▶ [TASK]: Would you reproduce all of the entries below, character for character?

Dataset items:
· · · · · · ·
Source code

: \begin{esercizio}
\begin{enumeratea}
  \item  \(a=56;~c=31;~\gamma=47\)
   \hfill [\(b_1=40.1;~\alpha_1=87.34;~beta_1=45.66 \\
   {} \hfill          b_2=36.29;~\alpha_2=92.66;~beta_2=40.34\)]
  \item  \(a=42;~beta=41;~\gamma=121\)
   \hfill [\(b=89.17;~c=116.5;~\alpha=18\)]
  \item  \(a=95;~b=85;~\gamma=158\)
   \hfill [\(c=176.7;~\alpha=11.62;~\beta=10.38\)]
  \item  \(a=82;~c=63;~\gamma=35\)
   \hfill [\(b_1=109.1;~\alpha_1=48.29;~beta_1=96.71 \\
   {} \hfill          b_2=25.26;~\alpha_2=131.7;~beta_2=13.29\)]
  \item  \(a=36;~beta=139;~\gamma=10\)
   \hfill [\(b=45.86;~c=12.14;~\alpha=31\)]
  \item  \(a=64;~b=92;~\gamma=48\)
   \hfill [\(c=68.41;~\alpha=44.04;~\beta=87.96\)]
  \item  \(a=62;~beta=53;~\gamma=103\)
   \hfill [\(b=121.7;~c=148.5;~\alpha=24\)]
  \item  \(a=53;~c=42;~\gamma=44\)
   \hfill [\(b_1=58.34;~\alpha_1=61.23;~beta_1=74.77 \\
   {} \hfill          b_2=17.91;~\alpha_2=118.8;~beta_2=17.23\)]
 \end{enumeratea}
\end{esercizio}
· · · · · · ·
▶ [THE ANSWER]:
Source code

: \begin{esercizio}
\begin{enumeratea}
  \item  \(a=56;~c=31;~\gamma=47\)
   \hfill [\(b_1=40.1;~\alpha_1=87.34;~beta_1=45.66 \\
   {} \hfill          b_2=36.29;~\alpha_2=92.66;~beta_2=40.34\)]
  \item  \(a=42;~beta=41;~\gamma=121\)
   \hfill [\(b=89.17;~c=116.5;~\alpha=18\)]
  \item  \(a=95;~b=85;~\gamma=158\)
   \hfill [\(c=176.7;~\alpha=11.62;~\beta=10.38\)]
  \item  \(a=82;~c=63;~\gamma=35\)
   \hfill [\(b_1=109.1;~\alpha_1=48.29;~beta_1=96.71 \\
   {} \hfill          b_2=25.26;~\alpha_2=131.7;~beta_2=13.29\)]
  \item  \(a=36;~beta=139;~\gamma=10\)
   \hfill [\(b=45.86;~c=12.14;~\alpha=31\)]
  \item  \(a=64;~b=92;~\gamma=48\)
   \hfill [\(c=68.41;~\alpha=44.04;~\beta=87.96\)]
  \item  \(a=62;~beta=53;~\gamma=103\)
   \hfill [\(b=121.7;~c=148.5;~\alpha=24\)]
  \item  \(a=53;~c=42;~\gamma=44\)
   \hfill [\(b_1=58.34;~\alpha_1=61.23;~beta_1=74.77 \\
   {} \hfill          b_2=17.91;~\alpha_2=118.8;~beta_2=17.23\)]
 \end{enumeratea}
\end{esercizio}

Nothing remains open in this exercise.